*** Opening GIVEN DATA ***

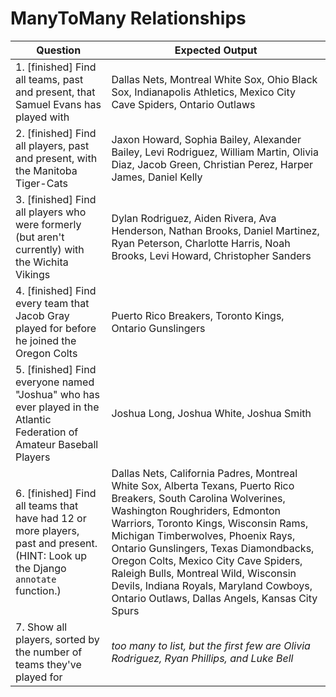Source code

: # ManyToMany Relationships

Question | Expected Output
--- | ---
1. [finished] Find all teams, past and present, that Samuel Evans has played with | Dallas Nets, Montreal White Sox, Ohio Black Sox, Indianapolis Athletics, Mexico City Cave Spiders, Ontario Outlaws
2. [finished] Find all players, past and present, with the Manitoba Tiger-Cats | Jaxon Howard, Sophia Bailey, Alexander Bailey, Levi Rodriguez, William Martin, Olivia Diaz, Jacob Green, Christian Perez, Harper James, Daniel Kelly
3. [finished] Find all players who were formerly (but aren't currently) with the Wichita Vikings | Dylan Rodriguez, Aiden Rivera, Ava Henderson, Nathan Brooks, Daniel Martinez, Ryan Peterson, Charlotte Harris, Noah Brooks, Levi Howard, Christopher Sanders
4. [finished] Find every team that Jacob Gray played for before he joined the Oregon Colts | Puerto Rico Breakers, Toronto Kings, Ontario Gunslingers
5. [finished] Find everyone named "Joshua" who has ever played in the Atlantic Federation of Amateur Baseball Players | Joshua Long, Joshua White, Joshua Smith
6. [finished] Find all teams that have had 12 or more players, past and present.  (HINT: Look up the Django `annotate` function.) | Dallas Nets, California Padres, Montreal White Sox, Alberta Texans, Puerto Rico Breakers, South Carolina Wolverines, Washington Roughriders, Edmonton Warriors, Toronto Kings, Wisconsin Rams, Michigan Timberwolves, Phoenix Rays, Ontario Gunslingers, Texas Diamondbacks, Oregon Colts, Mexico City Cave Spiders, Raleigh Bulls, Montreal Wild, Wisconsin Devils, Indiana Royals, Maryland Cowboys, Ontario Outlaws, Dallas Angels, Kansas City Spurs
7. Show all players, sorted by the number of teams they've played for | *too many to list, but the first few are Olivia Rodriguez, Ryan Phillips, and Luke Bell*
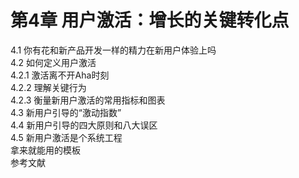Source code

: # 第4章 用户激活：增长的关键转化点  
4.1 你有花和新产品开发一样的精力在新用户体验上吗  
4.2 如何定义用户激活  
4.2.1 激活离不开Aha时刻  
4.2.2 理解关键行为  
4.2.3 衡量新用户激活的常用指标和图表  
4.3 新用户引导的“激动指数”  
4.4 新用户引导的四大原则和八大误区  
4.5 新用户激活是个系统工程  
拿来就能用的模板  
参考文献  
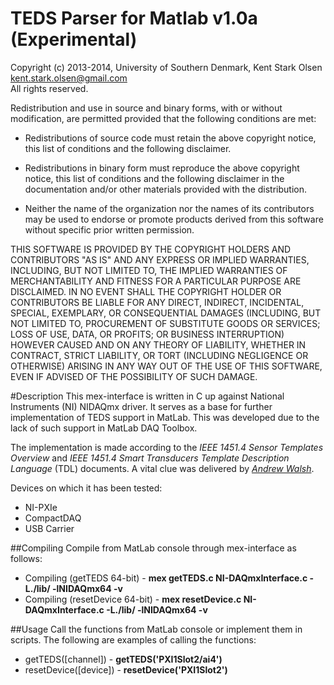 TEDS Parser for Matlab v1.0a (Experimental)
==================
Copyright (c) 2013-2014, University of Southern Denmark, Kent Stark Olsen <kent.stark.olsen@gmail.com> <br>
All rights reserved.

Redistribution and use in source and binary forms, with or without
modification, are permitted provided that the following conditions are met:

* Redistributions of source code must retain the above copyright notice, this
  list of conditions and the following disclaimer.

* Redistributions in binary form must reproduce the above copyright notice,
  this list of conditions and the following disclaimer in the documentation
  and/or other materials provided with the distribution.

* Neither the name of the organization nor the names of its
  contributors may be used to endorse or promote products derived from
  this software without specific prior written permission.

THIS SOFTWARE IS PROVIDED BY THE COPYRIGHT HOLDERS AND CONTRIBUTORS "AS IS"
AND ANY EXPRESS OR IMPLIED WARRANTIES, INCLUDING, BUT NOT LIMITED TO, THE
IMPLIED WARRANTIES OF MERCHANTABILITY AND FITNESS FOR A PARTICULAR PURPOSE ARE
DISCLAIMED. IN NO EVENT SHALL THE COPYRIGHT HOLDER OR CONTRIBUTORS BE LIABLE
FOR ANY DIRECT, INDIRECT, INCIDENTAL, SPECIAL, EXEMPLARY, OR CONSEQUENTIAL
DAMAGES (INCLUDING, BUT NOT LIMITED TO, PROCUREMENT OF SUBSTITUTE GOODS OR
SERVICES; LOSS OF USE, DATA, OR PROFITS; OR BUSINESS INTERRUPTION) HOWEVER
CAUSED AND ON ANY THEORY OF LIABILITY, WHETHER IN CONTRACT, STRICT LIABILITY,
OR TORT (INCLUDING NEGLIGENCE OR OTHERWISE) ARISING IN ANY WAY OUT OF THE USE
OF THIS SOFTWARE, EVEN IF ADVISED OF THE POSSIBILITY OF SUCH DAMAGE.

#Description
This mex-interface is written in C up against National Instruments (NI) NIDAQmx driver. It serves as a base for further implementation of TEDS support in MatLab. This was developed due to the lack of such support in MatLab DAQ Toolbox.

The implementation is made according to the *IEEE 1451.4 Sensor Templates Overview* and *IEEE 1451.4 Smart Transducers Template Description Language* (TDL) documents. A vital clue was delivered by [*Andrew Walsh*](http://awalsh128.blogspot.dk/2011/08/writing-teds-ieee-14514-parser.html).

Devices on which it has been tested:
* NI-PXIe
* CompactDAQ
* USB Carrier

##Compiling
Compile from MatLab console through mex-interface as follows:
* Compiling (getTEDS 64-bit) - **mex getTEDS.c NI-DAQmxInterface.c -L./lib/ -lNIDAQmx64 -v**
* Compiling (resetDevice 64-bit) - **mex resetDevice.c NI-DAQmxInterface.c -L./lib/ -lNIDAQmx64 -v**

##Usage
Call the functions from MatLab console or implement them in scripts. The following are examples of calling the functions:
* getTEDS([channel]) - **getTEDS('PXI1Slot2/ai4')**
* resetDevice([device]) - **resetDevice('PXI1Slot2')**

*** Closing GIVEN DATA ***

**GOAL OF THE EXERCISE**. If a line in the entries holds the string "disclaimer", it belongs in the tally; state the tally alone.

**ANSWER BOX**. 2